1975
Of course, there was one other person to speak to about my possible training at Bretton Hall, and he wasn’t happy at all. This was going to ‘change’ me. He became nastier as I made my way though the process of application. His control and demands became greater. Coercion was his number one tactic and I came to dread the end of the evenings I spent with him. Sadly, I didn’t have the emotional capacity or mental strength to break it off. I can see now that I should have done.
In the summer of 1976, I passed just two A Levels – Music and English Literature. I also passed the magical Grade 8 Piano exam required and so I had scraped through enough to get myself to Bretton.

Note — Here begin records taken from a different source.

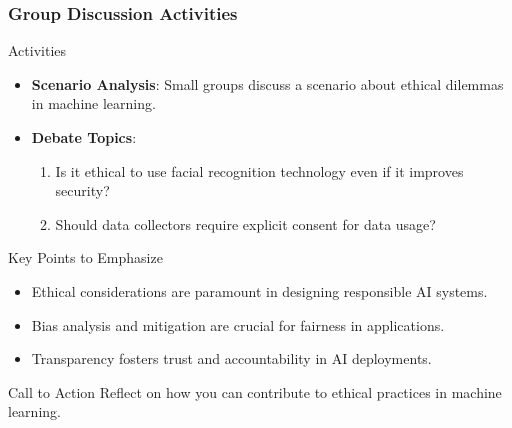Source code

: \documentclass[aspectratio=169]{beamer}
\begin{document}
\begin{frame}[fragile]
    \frametitle{Group Discussion Activities}
    \begin{block}{Activities}
        \begin{itemize}
            \item \textbf{Scenario Analysis}: Small groups discuss a scenario about ethical dilemmas in machine learning.
            \item \textbf{Debate Topics}: 
                \begin{enumerate}
                    \item Is it ethical to use facial recognition technology even if it improves security?
                    \item Should data collectors require explicit consent for data usage?
                \end{enumerate}
        \end{itemize}
    \end{block}

    \begin{block}{Key Points to Emphasize}
        \begin{itemize}
            \item Ethical considerations are paramount in designing responsible AI systems.
            \item Bias analysis and mitigation are crucial for fairness in applications.
            \item Transparency fosters trust and accountability in AI deployments.
        \end{itemize}
    \end{block}

    \begin{block}{Call to Action}
        Reflect on how you can contribute to ethical practices in machine learning.
    \end{block}
\end{frame}
\end{document}
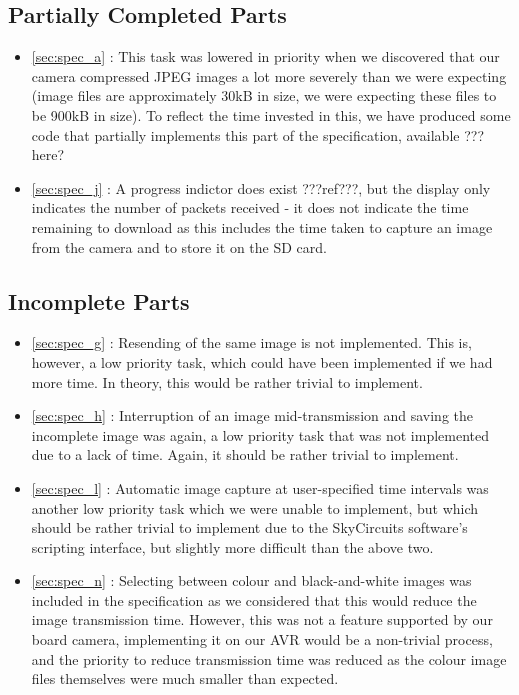 \subsection{Partially Completed Parts}

\begin{itemize}
\item \ref{sec:spec_a} : This task was lowered in priority when we discovered 
that our camera compressed JPEG images a lot more severely than we were 
expecting (image files are approximately 30kB in size, we were expecting 
these files to be 900kB in size). To reflect the time invested in this, we 
have produced some code that partially implements this part of the 
specification, available ???here?
\item \ref{sec:spec_j} : A progress indictor does exist ???ref???, but the 
display only indicates the number of packets received - it does not 
indicate the time remaining to download as this includes the time taken to 
capture an image from the camera and to store it on the SD card.
\end{itemize}

\subsection{Incomplete Parts}

\begin{itemize}
\item \ref{sec:spec_g} : Resending of the same image is not implemented. 
This is, however, a low priority task, which could have been implemented 
if we had more time. In theory, this would be rather trivial to implement.
\item \ref{sec:spec_h} : Interruption of an image mid-transmission and 
saving the incomplete image was again, a low priority task that was not 
implemented due to a lack of time. Again, it should be rather trivial to 
implement.
\item \ref{sec:spec_l} : Automatic image capture at user-specified time 
intervals was another low priority task which we were unable to implement, 
but which should be rather trivial to implement due to the SkyCircuits 
software's scripting interface, but slightly more difficult than the above
two.
\item \ref{sec:spec_n} : Selecting between colour and black-and-white images 
was included in the specification as we considered that this would reduce 
the image transmission time. However, this was not a feature supported 
by our board camera, implementing it on our AVR would be a non-trivial 
process, and the priority to reduce transmission time was reduced as the 
colour image files themselves were much smaller than expected.
\end{itemize}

Dad was back home; the woman he was having the affair with never intended leaving her husband and very nice home for this man who could offer her nothing whatsoever. He discovered he had no option but to ask mum to take him back. And she did.
At the end of September 1976, it was mum and dad who drove me to Bretton Hall in West Yorkshire, my home for the next three years before graduating with a Bachelor of Education Degree from Leeds University.
Bretton Hall was affiliated to the University of Leeds and specialised in courses in design, music and the visual and performing arts. I feel hugely privileged to have trained there from 1976 – 1979
Today the Hall is closed and the grounds are home to the Yorkshire Sculpture Park.
1976
I found the initial experience of Bretton life quite daunting. I’d never known anything like it. I’d never been away from home and I wasn’t at all prepared to be amongst all the seemingly, very self-assured arts students. I had such little self-confidence; after all I’d had somebody continually undermining me and putting me down for some time. But I’d worked so hard to get to this point and I was determined that I was going to succeed and to qualify as a teacher.
I was placed in a large room in the mansion house pictured above, with three other girls. It soon became a popular meeting place for all manner of students. I began to make new friends with whom I would either keep in touch with, or eventually become re-united with through the wonders of social media.
So where was my abuser in all of this? He came along for a visit that first October and it was soon apparent that he was neither comfortable, nor happy; he was in such a foul mood for the whole weekend.
In November 1976, he was due to come to stay for another weekend. This was before the days of mobile phones, so all communication was reliant upon my phoning his home number. On this particular Friday I phoned from a public phone box in Barnsley to check upon his arrival time.
“What time are you getting here?” I asked when I made the call.
“I’m not,” came the reply.
“Oh,” I said, “are you ill? Is something wrong?”
“No. I’m just not coming.”
“Why?”
“Because I’m not. I’m not coming today and I’m not coming again, ever.”
That was it. We were over. I never saw or spoke to him again.
I felt as if I’d been thrown aside like the worthless article he’d always convinced me I was. The truth was that I really was useless now because he’d lost control.
Looking back, I should have just felt relief; this was the ultimate escape from a totally dark relationship with the potential to lead who knows where. But all I felt at that time was rejection. He had discarded me like a piece of rubbish for the bin.
That sense of rejection, and the fear of being rejected, would remain with me for decades; it was just another result of his horrible legacy. It would affect me in so many ways in the years to come, continually present, diminishing my self-confidence, from larger issues of being passed aside for a job or position of responsibility, to the very minor, having a text ignored or unanswered by a friend. It has never mattered the size of the rejection, it is just that fact that I have been rejected, discarded as he discarded me that day in November 1976, because I was no longer of use to him.